And teacher! It’s in my nature. AlHamduliLlah. And writer.

Allah Knows. And there is more that I do not know, than what I do. But Allah Knows.

Chapter 6

And, look: I cannot ‘begin a new story’; cannot shed myself of aspects of the past that I would deem to have been less-than-favourable. It’s all… a part of this, this perfectly-imperfect journey through this imperfect place, Dunya.

I am not Hermione at Hogwarts. Besides, maybe it’s true that the role of ‘Hermione’ has already been taken, by Ish. Maa Shaa Allah, Tabaarak Allah: that girl, my sister.

Yet I know that I am precisely, and exactly, crucially, what and whom and how and where and when Allah Wants for me to be.

This is a test: to have gone from… primary-and-secondary-school me, ‘foremost’, let’s say, and top of the class in pretty much everything. I don’t say that, I hope, in a ‘cocky’ way.

But: AlHamduliLlah. I’ve had that experience. And then I got sick, and things changed. Things changed, in Year Twelve, somewhat, and then especially in Year Thirteen. Except, perhaps, in English. I ‘missed out’ on those two Oxbridge offers (two different years). Test, interview, offer; test, interview. Offer. ‘Missed’. Divine Plan. AlHamduliLlah. I did try; I wasn’t sure exactly what to shoot for, and aim at. And strive towards, and be happy about. Did I not review my decisions, continually, in light of… ‘what other people would think’?

And then I came to Islam, ‘properly’. ‘Gap year’, 2019 and 2020: when I worked, first at that… dastardly… tuition centre all the way in Ilford. And then I’d been in Whitechapel, and saw that vacancy sign in the window of the new-ish Islamic bookshop, Ajwa.

I worked there. Divinely-Writ, and I know it had been, since I didn’t even meet the two criteria for hiring that they’d clearly advertised: 1) someone who had retail experience (not me) and 2) someone who speaks Bengali well. Again, not me. My Bengali skills are ‘okay’ at best. Substandard, really. And borderline embarrassing, at worst.

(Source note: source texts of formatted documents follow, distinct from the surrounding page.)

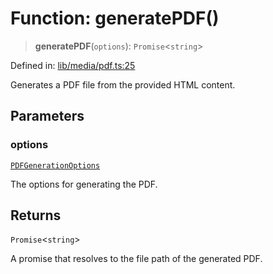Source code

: # Function: generatePDF()

> **generatePDF**(`options`): `Promise`\<`string`\>

Defined in: [lib/media/pdf.ts:25](https://github.com/aldesgroup/goaldn/blob/850e22fffd19501920628173674ada43cba9a29a/lib/media/pdf.ts#L25)

Generates a PDF file from the provided HTML content.

## Parameters

### options

[`PDFGenerationOptions`](../type-aliases/PDFGenerationOptions.md)

The options for generating the PDF.

## Returns

`Promise`\<`string`\>

A promise that resolves to the file path of the generated PDF.
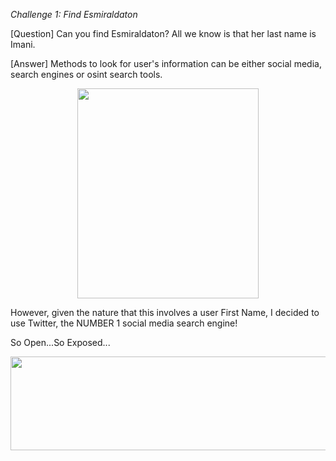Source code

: *Challenge 1: Find Esmiraldaton*

[Question]
Can you find Esmiraldaton? All we know is that her last name is Imani.

[Answer]
Methods to look for user's information can be either social media, search engines or osint search tools.

<p align="center"><img src="https://miro.medium.com/max/1400/1*4WMnGFT_Z0UJ3QN3vDLrhw.png" width="290" height="336"></p>

However, given the nature that this involves a user First Name, I decided to use Twitter, the NUMBER 1 social media search engine!

So Open...So Exposed...

<p align="center"><img src="https://user-images.githubusercontent.com/66903347/187968291-d746bf51-0c47-4ded-84ba-184fb8ae1009.png" width="600" height="150"></p>
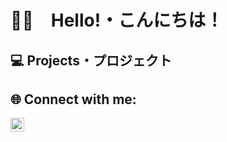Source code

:<h1> 👋😁　Hello!・こんにちは！</h1>

<h2>💻 Projects・プロジェクト</h2>

<h2>🌐 Connect with me:</h2>

[<img align="left" alt="JosephWilson | LinkedIn" width="22px" src="https://cdn.jsdelivr.net/npm/simple-icons@v3/icons/linkedin.svg" />][linkedin]

[linkedin]: https://www.linkedin.com/in/joseph-wilson-486730259/
<!--
**Joseph-GH/Joseph-GH** is a ✨ _special_ ✨ repository because its `README.md` (this file) appears on your GitHub profile.

Here are some ideas to get you started:

- 🔭 I’m currently working on ...
- 🌱 I’m currently learning ...
- 👯 I’m looking to collaborate on ...
- 🤔 I’m looking for help with ...
- 💬 Ask me about ...
- 📫 How to reach me: ...
- 😄 Pronouns: ...
- ⚡ Fun fact: ...
-->
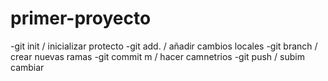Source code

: # primer-proyecto
-git init / inicializar protecto
-git add. / añadir cambios locales
-git branch / crear nuevas ramas
-git commit m / hacer camnetrios
-git push / subim cambiar 
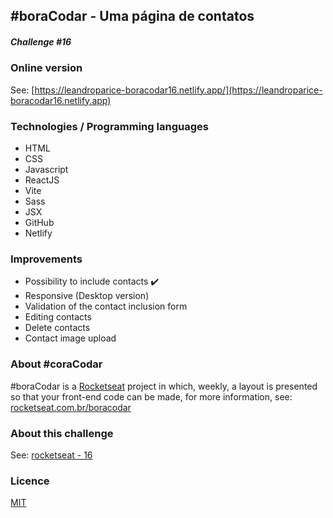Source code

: 
## #boraCodar - Uma página de contatos
##### Challenge #16

### Online version
See: [https://leandroparice-boracodar16.netlify.app/](https://leandroparice-boracodar16.netlify.app) 

### Technologies / Programming languages
- HTML
- CSS
- Javascript
- ReactJS
- Vite
- Sass
- JSX
- GitHub
- Netlify

### Improvements
  - Possibility to include contacts ✔️
  - Responsive (Desktop version)
  - Validation of the contact inclusion form
  - Editing contacts
  - Delete contacts
  - Contact image upload

### About #coraCodar
#boraCodar is a [Rocketseat](https://rocketseat.com.br) project  in which, weekly, a layout is presented so that your front-end code can be made, for more information, see: [rocketseat.com.br/boracodar](https://rocketseat.com.br/boracodar)

### About this challenge
See: [rocketseat - 16](https://rocketseat.com.br/boracodar/desafios-anteriores/uma-pagina-de-contatos-desafio-16) 

### Licence
  [MIT](https://choosealicense.com/licenses/mit/)
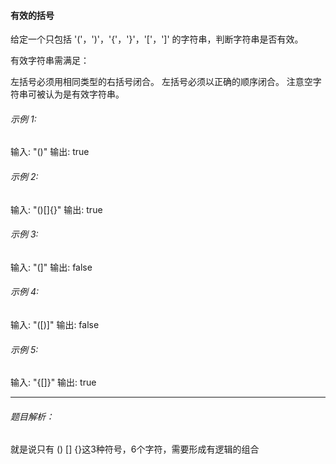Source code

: #### 有效的括号

给定一个只包括 '('，')'，'{'，'}'，'['，']' 的字符串，判断字符串是否有效。

有效字符串需满足：

左括号必须用相同类型的右括号闭合。
左括号必须以正确的顺序闭合。
注意空字符串可被认为是有效字符串。



###### 示例 1:

输入: "()"
输出: true

###### 示例 2:

输入: "()[]{}"
输出: true

###### 示例 3:

输入: "(]"
输出: false

###### 示例 4:

输入: "([)]"
输出: false

###### 示例 5:

输入: "{[]}"
输出: true



------

###### 题目解析：

就是说只有 () [] {}这3种符号，6个字符，需要形成有逻辑的组合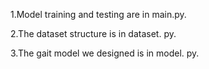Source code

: 1.Model training and testing are in main.py.

2.The dataset structure is in dataset. py.

3.The gait model we designed is in model. py.
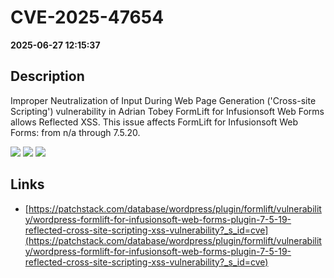 # CVE-2025-47654

**2025-06-27 12:15:37**

## Description
Improper Neutralization of Input During Web Page Generation ('Cross-site Scripting') vulnerability in Adrian Tobey FormLift for Infusionsoft Web Forms allows Reflected XSS. This issue affects FormLift for Infusionsoft Web Forms: from n/a through 7.5.20.

![](https://img.shields.io/static/v1?label=Score&message=7.1&color=red)
![](https://img.shields.io/static/v1?label=Severity&message=HIGH&color=red)
![](https://img.shields.io/static/v1?label=CWE&message=XSS&color=green)

## Links
- [https://patchstack.com/database/wordpress/plugin/formlift/vulnerability/wordpress-formlift-for-infusionsoft-web-forms-plugin-7-5-19-reflected-cross-site-scripting-xss-vulnerability?_s_id=cve](https://patchstack.com/database/wordpress/plugin/formlift/vulnerability/wordpress-formlift-for-infusionsoft-web-forms-plugin-7-5-19-reflected-cross-site-scripting-xss-vulnerability?_s_id=cve)
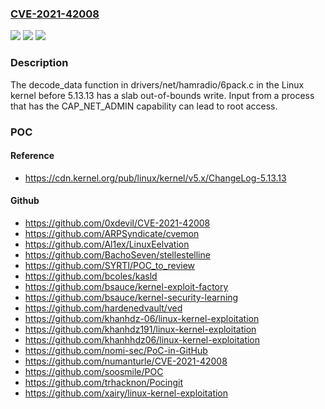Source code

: ### [CVE-2021-42008](https://cve.mitre.org/cgi-bin/cvename.cgi?name=CVE-2021-42008)
![](https://img.shields.io/static/v1?label=Product&message=n%2Fa&color=blue)
![](https://img.shields.io/static/v1?label=Version&message=n%2Fa&color=blue)
![](https://img.shields.io/static/v1?label=Vulnerability&message=n%2Fa&color=brighgreen)

### Description

The decode_data function in drivers/net/hamradio/6pack.c in the Linux kernel before 5.13.13 has a slab out-of-bounds write. Input from a process that has the CAP_NET_ADMIN capability can lead to root access.

### POC

#### Reference
- https://cdn.kernel.org/pub/linux/kernel/v5.x/ChangeLog-5.13.13

#### Github
- https://github.com/0xdevil/CVE-2021-42008
- https://github.com/ARPSyndicate/cvemon
- https://github.com/Al1ex/LinuxEelvation
- https://github.com/BachoSeven/stellestelline
- https://github.com/SYRTI/POC_to_review
- https://github.com/bcoles/kasld
- https://github.com/bsauce/kernel-exploit-factory
- https://github.com/bsauce/kernel-security-learning
- https://github.com/hardenedvault/ved
- https://github.com/khanhdz-06/linux-kernel-exploitation
- https://github.com/khanhdz191/linux-kernel-exploitation
- https://github.com/khanhhdz06/linux-kernel-exploitation
- https://github.com/nomi-sec/PoC-in-GitHub
- https://github.com/numanturle/CVE-2021-42008
- https://github.com/soosmile/POC
- https://github.com/trhacknon/Pocingit
- https://github.com/xairy/linux-kernel-exploitation


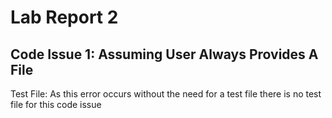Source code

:# Lab Report 2

## Code Issue 1: Assuming User Always Provides A File

Test File: As this error occurs without the need for a test file there is no test file for this code issue
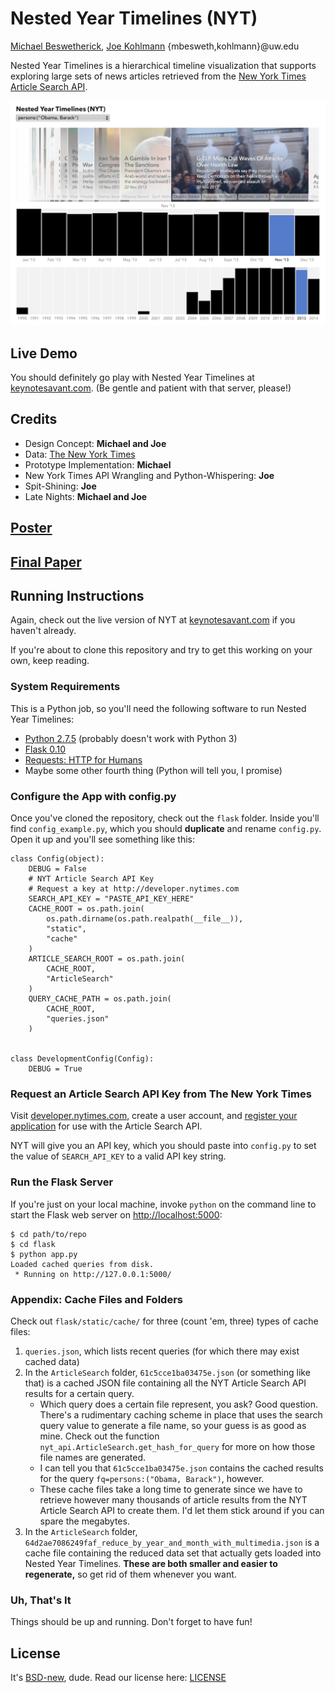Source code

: Nested Year Timelines (NYT)
===============
[Michael Beswetherick](http://stewed.co/), [Joe Kohlmann](https://kohlmannj.com/) {mbesweth,kohlmann}@uw.edu

Nested Year Timelines is a hierarchical timeline visualization that supports exploring large sets of news articles retrieved from the [New York Times Article Search API](http://developer.nytimes.com/docs/read/article_search_api_v2).

[![Teaser Graphic](Teaser2Small.png)](http://keynotesavant.com/)

## Live Demo

You should definitely go play with Nested Year Timelines at [keynotesavant.com](http://keynotesavant.com/). (Be gentle and patient with that server, please!)

## Credits

* Design Concept: **Michael and Joe**
* Data: [The New York Times](http://developer.nytimes.com/)
* Prototype Implementation: **Michael**
* New York Times API Wrangling and Python-Whispering: **Joe**
* Spit-Shining: **Joe**
* Late Nights: **Michael and Joe**

## [Poster](https://github.com/CSE512-14W/fp-mbesweth-kohlmann/raw/master/final/poster-mbesweth-kohlmann.pdf)

## [Final Paper](https://github.com/CSE512-14W/fp-mbesweth-kohlmann/raw/master/final/paper-mbesweth-kohlmann.pdf)

## Running Instructions

Again, check out the live version of NYT at [keynotesavant.com](http://keynotesavant.com/) if you haven't already.

If you're about to clone this repository and try to get this working on your own, keep reading.

### System Requirements

This is a Python job, so you'll need the following software to run Nested Year Timelines:

* [Python 2.7.5](http://python.org) (probably doesn't work with Python 3)
* [Flask 0.10](http://flask.pocoo.org)
* [Requests: HTTP for Humans](http://docs.python-requests.org/en/latest/)
* Maybe some other fourth thing (Python will tell you, I promise)

### Configure the App with config.py

Once you've cloned the repository, check out the `flask` folder. Inside you'll find `config_example.py`, which you should **duplicate** and rename `config.py`. Open it up and you'll see something like this:

	class Config(object):
	    DEBUG = False
	    # NYT Article Search API Key
	    # Request a key at http://developer.nytimes.com
	    SEARCH_API_KEY = "PASTE_API_KEY_HERE"
	    CACHE_ROOT = os.path.join(
	        os.path.dirname(os.path.realpath(__file__)),
	        "static",
	        "cache"
	    )
	    ARTICLE_SEARCH_ROOT = os.path.join(
	        CACHE_ROOT,
	        "ArticleSearch"
	    )
	    QUERY_CACHE_PATH = os.path.join(
	        CACHE_ROOT,
	        "queries.json"
	    )
	
	
	class DevelopmentConfig(Config):
	    DEBUG = True

### Request an Article Search API Key from The New York Times

Visit [developer.nytimes.com](http://developer.nytimes.com), create a user account, and [register your application](http://developer.nytimes.com/apps/register) for use with the Article Search API.

NYT will give you an API key, which you should paste into `config.py` to set the value of `SEARCH_API_KEY` to a valid API key string.

### Run the Flask Server

If you're just on your local machine, invoke `python` on the command line to start the Flask web server on [http://localhost:5000](http://localhost:5000):

	$ cd path/to/repo
	$ cd flask
	$ python app.py
	Loaded cached queries from disk.
	 * Running on http://127.0.0.1:5000/
	 
### Appendix: Cache Files and Folders

Check out `flask/static/cache/` for three (count 'em, three) types of cache files:

1. `queries.json`, which lists recent queries (for which there may exist cached data)
2. In the `ArticleSearch` folder, `61c5cce1ba03475e.json` (or something like that) is a cached JSON file containing all the NYT Article Search API results for a certain query.
	* Which query does a certain file represent, you ask? Good question. There's a rudimentary caching scheme in place that uses the search query value to generate a file name, so your guess is as good as mine. Check out the function `nyt_api.ArticleSearch.get_hash_for_query` for more on how those file names are generated.
	* I can tell you that `61c5cce1ba03475e.json` contains the cached results for the query `fq=persons:("Obama, Barack")`, however.
	* These cache files take a long time to generate since we have to retrieve however many thousands of article results from the NYT Article Search API to create them. I'd let them stick around if you can spare the megabytes.
3. In the `ArticleSearch` folder, `64d2ae7086249faf_reduce_by_year_and_month_with_multimedia.json` is a cache file containing the reduced data set that actually gets loaded into Nested Year Timelines. **These are both smaller and easier to regenerate,** so get rid of them whenever you want.

### Uh, That's It

Things should be up and running. Don't forget to have fun!

## License

It's [BSD-new](http://en.wikipedia.org/wiki/BSD_licenses#3-clause_license_.28.22Revised_BSD_License.22.2C_.22New_BSD_License.22.2C_or_.22Modified_BSD_License.22.29), dude. Read our license here: [LICENSE](https://github.com/CSE512-14W/fp-mbesweth-kohlmann/raw/master/LICENSE.txt)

Bengali with something like an English accent or something.

Chapter 7

At least one person I know has said that she used to feel… ‘spiritual’ when in Westminster Abbey. We used to have some assemblies there: for sixth form I went to Harris Westminster, for which the Abbey is right up the road.

I wouldn’t say I, personally, felt ‘spiritual’ there. Statues of people, ‘great’ people, and tombs underfoot. There is a lot of empty space, hot air, overhead in that building: ‘hallowed’, in terms of architectural inspiration, maybe. But: ‘hollow’, really and ultimately. If lacking in a connection, ultimately and primarily, to Truth. How close is such a place and what is done there, really, to God?

I remember being quite afraid, walking into the Abbey. I was afraid on the street too, the lead-up to the train station. And at the train station also. ‘In my head’. Anxious.

For example: approaching the security table, the small tent, before the Abbey. [‘What if they’re suspicious of me? And think I’m hiding a bomb, or maybe some other weapon, or something?’] Oh, and I remember at least one of the snow days of back then. The freezing cold, the feeling that I ‘should’ be having fun. But, inside, I was empty, and cold, and numb and dull.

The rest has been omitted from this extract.